Once you have geocoded the addresses, the latitude and longitude columns should be filled. Remove the NAs from the other columns.

Mapping house quality ratings using Tableau

There are many different ways you can map these addresses. If you have access to ArcGIS pro, you can use that. I also like using QGIS, an open source software. In this guide I will be using Tableau because this is what I used for my final visualizations. We decided to use Tableau because we needed to create other visualizations (ex. graphs) with the data provided in the csv file.

1. Register and download Tableau

As a student, you can register to get Tableau Desktop free for one year. I was having installation issues, so I use Tableau Public, which is free to anyone. You can use either for these visualizations, but my steps will be for Tableau Public. The desktop version is very similar so you should be able to follow along if using Tableau Desktop.

If you are using Tableau Public, be sure to save you work by publishing.

2. Create a new workbook and upload new data

Once you click “Create”, you should be prompted to upload data from your computer. Select the csv file you wish to use.

3. Creating the map

Watching this video by TutorialsPoint helped me get started on mapping in Tableau.

After uploaded the data, click the sheet tab on the bottom. I renamed my sheet to ogden_siding. From the “Data” tab on the left side of the screen, find Lon and Lat and drag both to columns and rows at the top of the screen. Right click on Lon and Lat and make sure that Dimension is checked, not attribute or measure. When this is done, you can click the “Show Me” button on the upper right part of the screen. Click on the map that is circled in the image. You should then be able to see addresses on a map. Click size to shrink or grow the points. To show a particular housing attribute, drag the desired variable to the “Color” button that is circled under the marks section.

In my example, when the mouse hovers over a point, it will give the condition of the house’s siding.

At the top of the screen, go to Map -> Basemap -> Streets to add a streetmap.

4. Create a dashboard

Once you are satisfied with how your map looks, create a new dashboard at the bottom of the screen. Load in the sheet by dragging the sheet you want to use. In the dashboard, make edits to legend, title, and map scale.

Right-click on legend to find options to change legend colors, attribute names (edit alias), and more.

You may wish to continue to experiment with point size, borders and halos once you see how it looks in the dashboard.

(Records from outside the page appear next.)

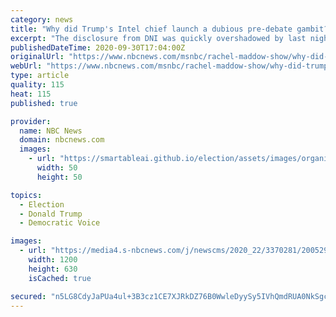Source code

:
 ```yaml
---
category: news
title: "Why did Trump's Intel chief launch a dubious pre-debate gambit?"
excerpt: "The disclosure from DNI was quickly overshadowed by last night's debate, but even by 2020 standards, this was extraordinary."
publishedDateTime: 2020-09-30T17:04:00Z
originalUrl: "https://www.nbcnews.com/msnbc/rachel-maddow-show/why-did-trump-s-intel-chief-launch-dubious-pre-debate-ncna1241578"
webUrl: "https://www.nbcnews.com/msnbc/rachel-maddow-show/why-did-trump-s-intel-chief-launch-dubious-pre-debate-ncna1241578"
type: article
quality: 115
heat: 115
published: true

provider:
  name: NBC News
  domain: nbcnews.com
  images:
    - url: "https://smartableai.github.io/election/assets/images/organizations/nbcnews.com-50x50.jpg"
      width: 50
      height: 50

topics:
  - Election
  - Donald Trump
  - Democratic Voice

images:
  - url: "https://media4.s-nbcnews.com/j/newscms/2020_22/3370281/200529-john-ratcliffe-ew-307p_0e087ee1a2d84b8f020f9b8e0b022a89.nbcnews-fp-1200-630.jpg"
    width: 1200
    height: 630
    isCached: true

secured: "n5LG8CdyJaPUa4ul+3B3cz1CE7XJRkDZ76B0WwleDyySy5IVhQmdRUA0NkSgcOkm9ZT1k3ZOJIml+5natzSC7KgOemStSrZTMHPv9GIXXxfhepYFXtgialub1xAC1jx+0EYUIGxPmW/3e/pIJcvc7lhOkzd0mGMDqIwo5Z7Iiae6+nq+Lm1wsACtEweoAJqmxboBHyxZJjW1OLY7b5/ZAe7Ueaj1JBCJoBmY27pzeDZ+il6rEyAjpJDQhIfredgVXSfM+zx+9PBGhehIYkLFzYX4SG8f5mR78AJGkD5jGp9rVbhzPK195mSpviXF8WRmTRUYDRPEXx7ss/i1vORdaKnDrU3FZoDCwTZJpVKlIkM=;4Aqf8dW61dTjC8RhePChkA=="
---
```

You can add more than one sheet to a dashboard. My example uses one sheet, the Ogden siding sheet. In my dashboard, I right-clicked the null attribute and clicked “exclude”. Now my map only shows houses with either chipped paint, poor siding or good siding.

5. Download dashboard as image

Once you are satisfied, download the dashboard. I downloaded my dashboard as an image. From this map, I am able to see that the siding AI model determined that many of the houses in Ogden have poor siding.

Embedding Dashboard into blog.

Trying to display a Tableau page.

Conclusion

This concludes the guide to mapping house quality. Hopefully this has given information that is helpful when preparing and visualizing spatial data. Again, if you’re using Tableau Public, don’t forget save work by publishing. My work has been lost a couple times because I forgot to publish.